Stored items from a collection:
• • • • •
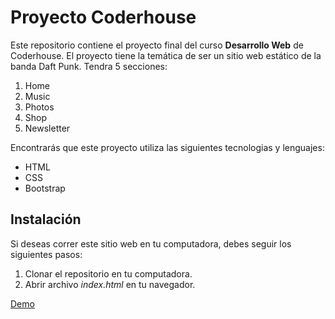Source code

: # Proyecto Coderhouse

Este repositorio contiene el proyecto final del curso **Desarrollo Web** de Coderhouse. El proyecto tiene la temática de ser un sitio web estático de la banda Daft Punk. Tendra 5 secciones:
1. Home
2. Music
3. Photos
4. Shop
5. Newsletter

Encontrarás que este proyecto utiliza las siguientes tecnologias y lenguajes:

- HTML
- CSS
- Bootstrap

## Instalación
Si deseas correr este sitio web en tu computadora, debes seguir los siguientes pasos:

1. Clonar el repositorio en tu computadora.
2. Abrir archivo *index.html* en tu navegador.

[Demo](https://mrgoonies.github.io/web-dev-coderhouse/)
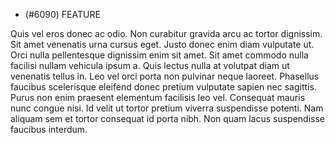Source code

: - (#6090) FEATURE

Quis vel eros donec ac odio. Non curabitur gravida arcu ac tortor dignissim. Sit amet venenatis urna cursus eget. Justo donec enim diam vulputate ut. Orci nulla pellentesque dignissim enim sit amet. Sit amet commodo nulla facilisi nullam vehicula ipsum a. Quis lectus nulla at volutpat diam ut venenatis tellus in. Leo vel orci porta non pulvinar neque laoreet. Phasellus faucibus scelerisque eleifend donec pretium vulputate sapien nec sagittis. Purus non enim praesent elementum facilisis leo vel. Consequat mauris nunc congue nisi. Id velit ut tortor pretium viverra suspendisse potenti. Nam aliquam sem et tortor consequat id porta nibh. Non quam lacus suspendisse faucibus interdum.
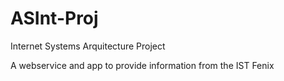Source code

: # ASInt-Proj

Internet Systems Arquitecture Project

A webservice and app to provide information from the IST Fenix
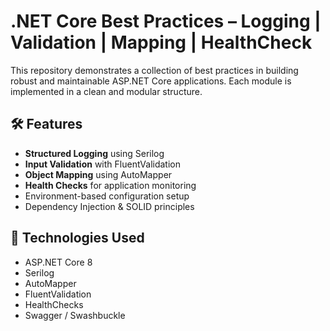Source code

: # .NET Core Best Practices – Logging | Validation | Mapping | HealthCheck

This repository demonstrates a collection of best practices in building robust and maintainable ASP.NET Core applications. Each module is implemented in a clean and modular structure.

## 🛠️ Features

- **Structured Logging** using Serilog
- **Input Validation** with FluentValidation
- **Object Mapping** using AutoMapper
- **Health Checks** for application monitoring
- Environment-based configuration setup
- Dependency Injection & SOLID principles

## 📁 Technologies Used

- ASP.NET Core 8
- Serilog
- AutoMapper
- FluentValidation
- HealthChecks
- Swagger / Swashbuckle
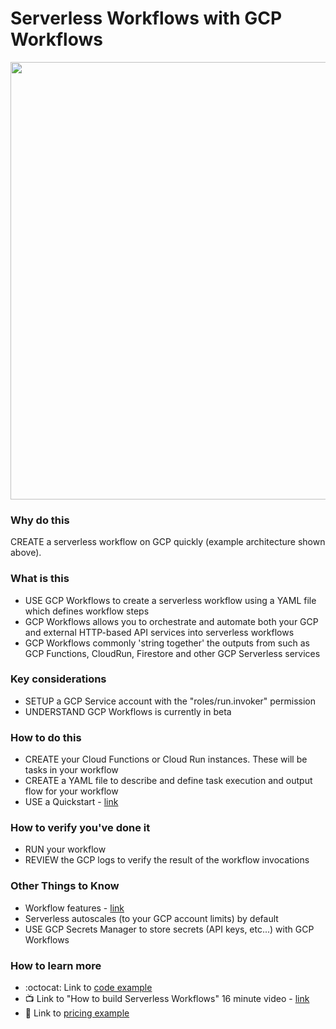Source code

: # Serverless Workflows with GCP Workflows

<img src="https://github.com/lynnlangit/gcp-for-bioinformatics/blob/master/images/gcp-funtctions-tools-test.png" width=700>

### Why do this
 CREATE a serverless workflow on GCP quickly (example architecture shown above).

### What is this
 - USE GCP Workflows to create a serverless workflow using a YAML file which defines workflow steps
- GCP Workflows allows you to orchestrate and automate both your GCP and external HTTP-based API services into serverless workflows
 - GCP Workflows commonly 'string together' the outputs from such as GCP Functions, CloudRun, Firestore and other GCP Serverless services

### Key considerations
 - SETUP a GCP Service account with the "roles/run.invoker" permission
 - UNDERSTAND GCP Workflows is currently in beta

### How to do this
 - CREATE your Cloud Functions or Cloud Run instances.  These will be tasks in your workflow
 - CREATE a YAML file to describe and define task execution and output flow for your workflow
 - USE a Quickstart - [link](https://cloud.google.com/workflows/docs/quickstart-console)

### How to verify you've done it
 - RUN your workflow
 - REVIEW the GCP logs to verify the result of the workflow invocations 

### Other Things to Know
 - Workflow features - [link](https://cloud.google.com/workflows#section-8)
 - Serverless autoscales (to your GCP account limits) by default
 - USE GCP Secrets Manager to store secrets (API keys, etc...) with GCP Workflows

### How to learn more
 - :octocat: Link to [code example](https://github.com/meteatamel/workflow-samples)
 - 📺 Link to "How to build Serverless Workflows" 16 minute video - [link](
https://cloud.withgoogle.com/next/sf/sessions?session=SVR101#application-modernization)
- 📘 Link to [pricing example](https://cloud.google.com/workflows/pricing#price-tables)
 
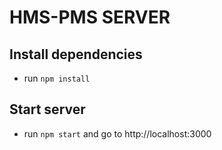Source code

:# HMS-PMS SERVER

## Install dependencies
* run `npm install`

## Start server
* run `npm start` and go to http://localhost:3000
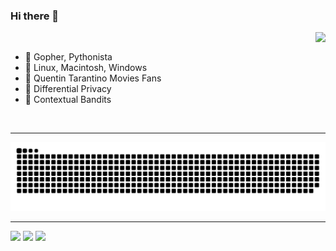 ### Hi there 👋

<!--
**Alphasxd/Alphasxd** is a ✨ _special_ ✨ repository because its `README.md` (this file) appears on your GitHub profile.
-->

<img height="155" align="right" src="https://github-readme-stats.vercel.app/api?username=Alphasxd&theme=github_dark_dimmed&show_icons=true" />

</br>

- 🌱 Gopher, Pythonista
- 👾 Linux, Macintosh, Windows
- 🎈 Quentin Tarantino Movies Fans
- 📖 Differential Privacy
- 🎰 Contextual Bandits

</br>

---

<picture>
  <source media="(prefers-color-scheme: dark)" srcset="https://raw.githubusercontent.com/Alphasxd/Alphasxd/output/github-contribution-grid-snake-dark.svg">
  <source media="(prefers-color-scheme: light)" srcset="https://raw.githubusercontent.com/Alphasxd/Alphasxd/output/github-contribution-grid-snake.svg">
  <img alt="github contribution grid snake animation" src="https://raw.githubusercontent.com/Alphasxd/Alphasxd/output/github-contribution-grid-snake.svg">
</picture>

---

[![](https://img.shields.io/badge/Golang-1E90FF?style=for-the-badge&logo=go&logoColor=white)](#)
[![](https://img.shields.io/badge/python-3670A0?style=for-the-badge&logo=python&logoColor=ffdd54)](#)
[![](https://img.shields.io/badge/Lua-2C2D72?style=for-the-badge&logo=lua&logoColor=white)](#)
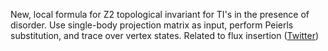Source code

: 
New, local formula for Z2 topological invariant for TI's in the presence of disorder. Use single-body projection matrix as input, perform Peierls substitution, and trace over vertex states. Related to flux insertion ([Twitter](https://twitter.com/JoshuahHeath/status/1134477503945252864))
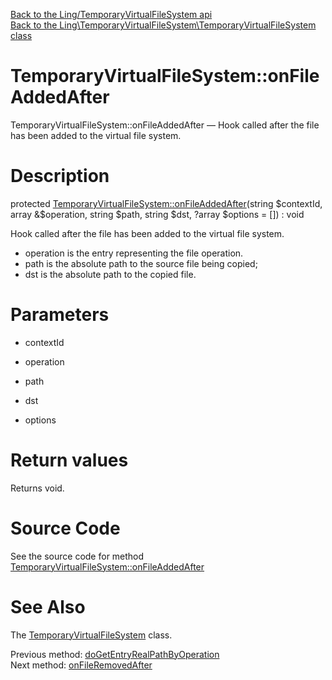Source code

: [Back to the Ling/TemporaryVirtualFileSystem api](https://github.com/lingtalfi/TemporaryVirtualFileSystem/blob/master/doc/api/Ling/TemporaryVirtualFileSystem.md)<br>
[Back to the Ling\TemporaryVirtualFileSystem\TemporaryVirtualFileSystem class](https://github.com/lingtalfi/TemporaryVirtualFileSystem/blob/master/doc/api/Ling/TemporaryVirtualFileSystem/TemporaryVirtualFileSystem.md)


TemporaryVirtualFileSystem::onFileAddedAfter
================



TemporaryVirtualFileSystem::onFileAddedAfter — Hook called after the file has been added to the virtual file system.




Description
================


protected [TemporaryVirtualFileSystem::onFileAddedAfter](https://github.com/lingtalfi/TemporaryVirtualFileSystem/blob/master/doc/api/Ling/TemporaryVirtualFileSystem/TemporaryVirtualFileSystem/onFileAddedAfter.md)(string $contextId, array &$operation, string $path, string $dst, ?array $options = []) : void




Hook called after the file has been added to the virtual file system.


- operation is the entry representing the file operation.
- path is the absolute path to the source file being copied;
- dst is the absolute path to the copied file.




Parameters
================


- contextId

    

- operation

    

- path

    

- dst

    

- options

    


Return values
================

Returns void.








Source Code
===========
See the source code for method [TemporaryVirtualFileSystem::onFileAddedAfter](https://github.com/lingtalfi/TemporaryVirtualFileSystem/blob/master/TemporaryVirtualFileSystem.php#L556-L559)


See Also
================

The [TemporaryVirtualFileSystem](https://github.com/lingtalfi/TemporaryVirtualFileSystem/blob/master/doc/api/Ling/TemporaryVirtualFileSystem/TemporaryVirtualFileSystem.md) class.

Previous method: [doGetEntryRealPathByOperation](https://github.com/lingtalfi/TemporaryVirtualFileSystem/blob/master/doc/api/Ling/TemporaryVirtualFileSystem/TemporaryVirtualFileSystem/doGetEntryRealPathByOperation.md)<br>Next method: [onFileRemovedAfter](https://github.com/lingtalfi/TemporaryVirtualFileSystem/blob/master/doc/api/Ling/TemporaryVirtualFileSystem/TemporaryVirtualFileSystem/onFileRemovedAfter.md)<br>

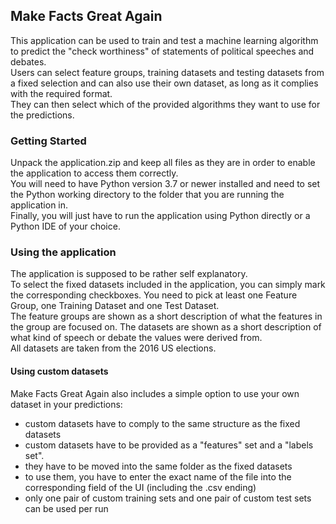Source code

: ## Make Facts Great Again

This application can be used to train and test a machine learning algorithm to predict the "check worthiness" of statements of political speeches and debates.<br/>
Users can select feature groups, training datasets and testing datasets from a fixed selection and can also use their own dataset, as long as it complies with the required format.<br/>
They can then select which of the provided algorithms they want to use for the predictions.

### Getting Started

Unpack the application.zip and keep all files as they are in order to enable the application to access them correctly.<br/>
You will need to have Python version 3.7 or newer installed and need to set the Python working directory to the folder that you are running the application in.<br/>
Finally, you will just have to run the application using Python directly or a Python IDE of your choice.

### Using the application

The application is supposed to be rather self explanatory.<br/>
To select the fixed datasets included in the application, you can simply mark the corresponding checkboxes.
You need to pick at least one Feature Group, one Training Dataset and one Test Dataset.<br/>
The feature groups are shown as a short description of what the features in the group are focused on.
The datasets are shown as a short description of what kind of speech or debate the values were derived from.<br/>
All datasets are taken from the 2016 US elections.

#### Using custom datasets

Make Facts Great Again also includes a simple option to use your own dataset in your predictions:<br/>
* custom datasets have to comply to the same structure as the fixed datasets
* custom datasets have to be provided as a "features" set and a "labels set".
* they have to be moved into the same folder as the fixed datasets
* to use them, you have to enter the exact name of the file into the corresponding field of the UI (including the .csv ending)
* only one pair of custom training sets and one pair of custom test sets can be used per run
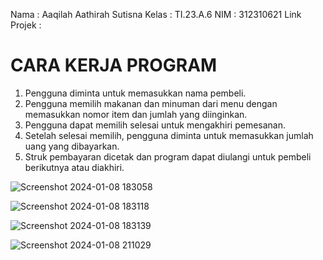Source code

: Nama    : Aaqilah Aathirah Sutisna 
Kelas   : TI.23.A.6
NIM     : 312310621
Link Projek : 

# CARA KERJA PROGRAM 
1. Pengguna diminta untuk memasukkan nama pembeli.
2. Pengguna memilih makanan dan minuman dari menu dengan memasukkan nomor item dan jumlah yang diinginkan.
3. Pengguna dapat memilih selesai untuk mengakhiri pemesanan.
4. Setelah selesai memilih, pengguna diminta untuk memasukkan jumlah uang yang dibayarkan.
5. Struk pembayaran dicetak dan program dapat diulangi untuk pembeli berikutnya atau diakhiri.

![Screenshot 2024-01-08 183058](https://github.com/Aaqilah22/Project-UAS/assets/148038188/2746ac4a-0bf4-4e76-93a8-c1b1cf5b00be)

![Screenshot 2024-01-08 183118](https://github.com/Aaqilah22/Project-UAS/assets/148038188/2c835b04-8132-4784-8b47-56dff4091746)

![Screenshot 2024-01-08 183139](https://github.com/Aaqilah22/Project-UAS/assets/148038188/114279f3-1d5a-4de6-b7e4-d0a38e193792)

![Screenshot 2024-01-08 211029](https://github.com/Aaqilah22/Project-UAS/assets/148038188/8ac6c524-64da-4dd5-9d0e-9a07ba29ac83)
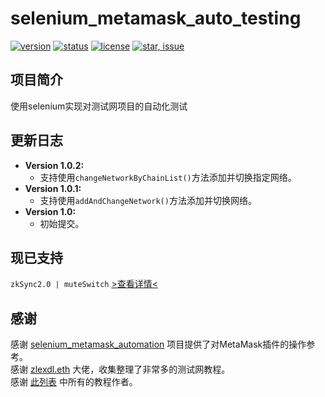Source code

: # selenium_metamask_auto_testing  

[![version](https://img.shields.io/badge/python-3.6+-blue.svg)](https://www.python.org/downloads/release/python-360/) 
[![status](https://img.shields.io/badge/status-stable-green.svg)](https://github.com/luoyeETH/selenium_metamask_auto_testing)
[![license](https://img.shields.io/badge/license-MIT-blue.svg)](./LICENSE)
[![star, issue](https://img.shields.io/badge/star%2C%20issue-welcome-brightgreen.svg)](https://github.com/luoyeETH/selenium_metamask_auto_testing)

## 项目简介
使用selenium实现对测试网项目的自动化测试

## 更新日志  
* **Version 1.0.2:**  
  * 支持使用`changeNetworkByChainList()`方法添加并切换指定网络。
* **Version 1.0.1:**  
  * 支持使用`addAndChangeNetwork()`方法添加并切换网络。
* **Version 1.0:**  
  * 初始提交。

## 现已支持
  `zkSync2.0 | muteSwitch` [>查看详情<](https://github.com/luoyeETH/selenium_metamask_auto_testing/tree/main/zkSync2_auto)  

## 感谢
感谢 [selenium_metamask_automation](https://github.com/javerianadeem/selenium_metamask_automation) 项目提供了对MetaMask插件的操作参考。  
感谢 [zlexdl.eth](https://twitter.com/zlexdl) 大佬，收集整理了非常多的测试网教程。  
感谢 [此列表](https://www.notion.so/db2e69b82a364d9e8bd356c4c73a228c?v=b3a4e992cd014603975d50df4e0fe9af) 中所有的教程作者。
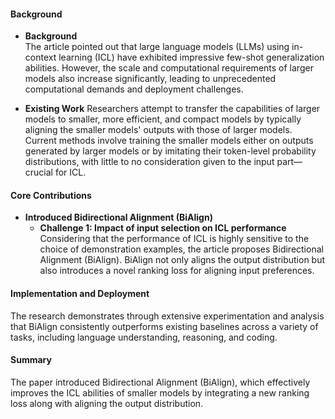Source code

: #### Background
- **Background**       
The article pointed out that large language models (LLMs) using in-context learning (ICL) have exhibited impressive few-shot generalization abilities. However, the scale and computational requirements of larger models also increase significantly, leading to unprecedented computational demands and deployment challenges.

- **Existing Work**
Researchers attempt to transfer the capabilities of larger models to smaller, more efficient, and compact models by typically aligning the smaller models' outputs with those of larger models. Current methods involve training the smaller models either on outputs generated by larger models or by imitating their token-level probability distributions, with little to no consideration given to the input part—crucial for ICL.

#### Core Contributions
  - **Introduced Bidirectional Alignment (BiAlign)**
      - **Challenge 1: Impact of input selection on ICL performance**
      Considering that the performance of ICL is highly sensitive to the choice of demonstration examples, the article proposes Bidirectional Alignment (BiAlign). BiAlign not only aligns the output distribution but also introduces a novel ranking loss for aligning input preferences.

#### Implementation and Deployment
The research demonstrates through extensive experimentation and analysis that BiAlign consistently outperforms existing baselines across a variety of tasks, including language understanding, reasoning, and coding.

#### Summary
The paper introduced Bidirectional Alignment (BiAlign), which effectively improves the ICL abilities of smaller models by integrating a new ranking loss along with aligning the output distribution.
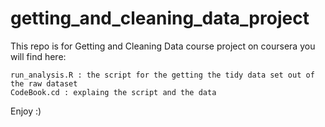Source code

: # getting_and_cleaning_data_project

This repo is for Getting and Cleaning Data course project on coursera you will find here:

    run_analysis.R : the script for the getting the tidy data set out of the raw dataset
    CodeBook.cd : explaing the script and the data

Enjoy :)
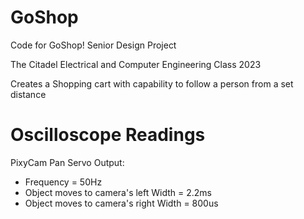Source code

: # GoShop
Code for GoShop! Senior Design Project 

The Citadel Electrical and Computer Engineering
Class 2023

Creates a Shopping cart with capability to follow a person from a set distance

# Oscilloscope Readings 
PixyCam Pan Servo Output:
   - Frequency = 50Hz
   - Object moves to camera's left Width = 2.2ms
   - Object moves to camera's right Width = 800us
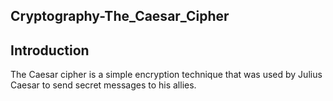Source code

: ## Cryptography-The_Caesar_Cipher ##

## Introduction ##

The Caesar cipher is a simple encryption technique that was used by Julius Caesar to send secret messages to his allies.
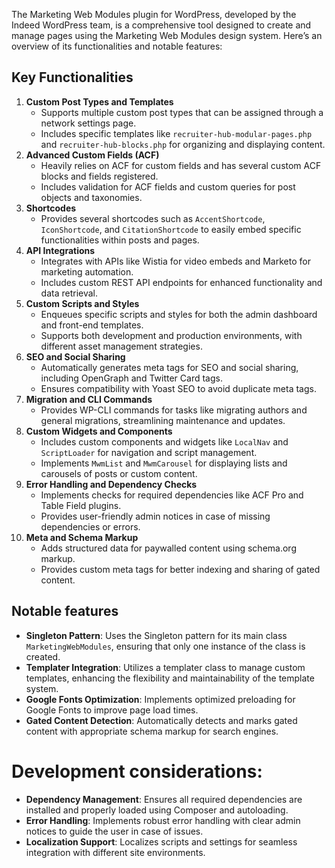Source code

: The Marketing Web Modules plugin for WordPress, developed by the Indeed WordPress team, is a comprehensive tool designed to create and manage pages using the Marketing Web Modules design system. Here’s an overview of its functionalities and notable features:

## Key Functionalities

1.  **Custom Post Types and Templates**
    - Supports multiple custom post types that can be assigned through a network settings page.
    - Includes specific templates like `recruiter-hub-modular-pages.php` and `recruiter-hub-blocks.php` for organizing and displaying content.
2. **Advanced Custom Fields (ACF)**
    - Heavily relies on ACF for custom fields and has several custom ACF blocks and fields registered.
    - Includes validation for ACF fields and custom queries for post objects and taxonomies.
3. **Shortcodes**
    - Provides several shortcodes such as `AccentShortcode`, `IconShortcode`, and `CitationShortcode` to easily embed specific functionalities within posts and pages.
4. **API Integrations**
    - Integrates with APIs like Wistia for video embeds and Marketo for marketing automation.
    - Includes custom REST API endpoints for enhanced functionality and data retrieval.
5. **Custom Scripts and Styles**
    - Enqueues specific scripts and styles for both the admin dashboard and front-end templates.
    - Supports both development and production environments, with different asset management strategies.
6. **SEO and Social Sharing**
    - Automatically generates meta tags for SEO and social sharing, including OpenGraph and Twitter Card tags.
    - Ensures compatibility with Yoast SEO to avoid duplicate meta tags.
7. **Migration and CLI Commands**
    - Provides WP-CLI commands for tasks like migrating authors and general migrations, streamlining maintenance and updates.
8. **Custom Widgets and Components**
    - Includes custom components and widgets like `LocalNav` and `ScriptLoader` for navigation and script management.
    - Implements `MwmList` and `MwmCarousel` for displaying lists and carousels of posts or custom content.
9. **Error Handling and Dependency Checks**
    - Implements checks for required dependencies like ACF Pro and Table Field plugins.
    - Provides user-friendly admin notices in case of missing dependencies or errors.
10. **Meta and Schema Markup**
    - Adds structured data for paywalled content using schema.org markup.
    - Provides custom meta tags for better indexing and sharing of gated content.

## Notable features
- **Singleton Pattern**: Uses the Singleton pattern for its main class `MarketingWebModules`, ensuring that only one instance of the class is created.
- **Templater Integration**: Utilizes a templater class to manage custom templates, enhancing the flexibility and maintainability of the template system.
- **Google Fonts Optimization**: Implements optimized preloading for Google Fonts to improve page load times.
- **Gated Content Detection**: Automatically detects and marks gated content with appropriate schema markup for search engines.

# Development considerations:
- **Dependency Management**: Ensures all required dependencies are installed and properly loaded using Composer and autoloading.
- **Error Handling**: Implements robust error handling with clear admin notices to guide the user in case of issues.
- **Localization Support**: Localizes scripts and settings for seamless integration with different site environments.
• • • • •
Above are the records. Copy only the lines from the one with "- operation is" through the one with "### Getting Started", exactly, with no pictures.

- operation is the entry representing the file operation.
- path is the absolute path to the source file being copied;
- dst is the absolute path to the copied file.




Parameters
================


- contextId

    

- operation

    

- path

    

- dst

    

- options

    


Return values
================

Returns void.








Source Code
===========
See the source code for method [TemporaryVirtualFileSystem::onFileAddedAfter](https://github.com/lingtalfi/TemporaryVirtualFileSystem/blob/master/TemporaryVirtualFileSystem.php#L556-L559)


See Also
================

The [TemporaryVirtualFileSystem](https://github.com/lingtalfi/TemporaryVirtualFileSystem/blob/master/doc/api/Ling/TemporaryVirtualFileSystem/TemporaryVirtualFileSystem.md) class.

Previous method: [doGetEntryRealPathByOperation](https://github.com/lingtalfi/TemporaryVirtualFileSystem/blob/master/doc/api/Ling/TemporaryVirtualFileSystem/TemporaryVirtualFileSystem/doGetEntryRealPathByOperation.md)<br>Next method: [onFileRemovedAfter](https://github.com/lingtalfi/TemporaryVirtualFileSystem/blob/master/doc/api/Ling/TemporaryVirtualFileSystem/TemporaryVirtualFileSystem/onFileRemovedAfter.md)<br>

Source code

: ## Make Facts Great Again

This application can be used to train and test a machine learning algorithm to predict the "check worthiness" of statements of political speeches and debates.<br/>
Users can select feature groups, training datasets and testing datasets from a fixed selection and can also use their own dataset, as long as it complies with the required format.<br/>
They can then select which of the provided algorithms they want to use for the predictions.

### Getting Started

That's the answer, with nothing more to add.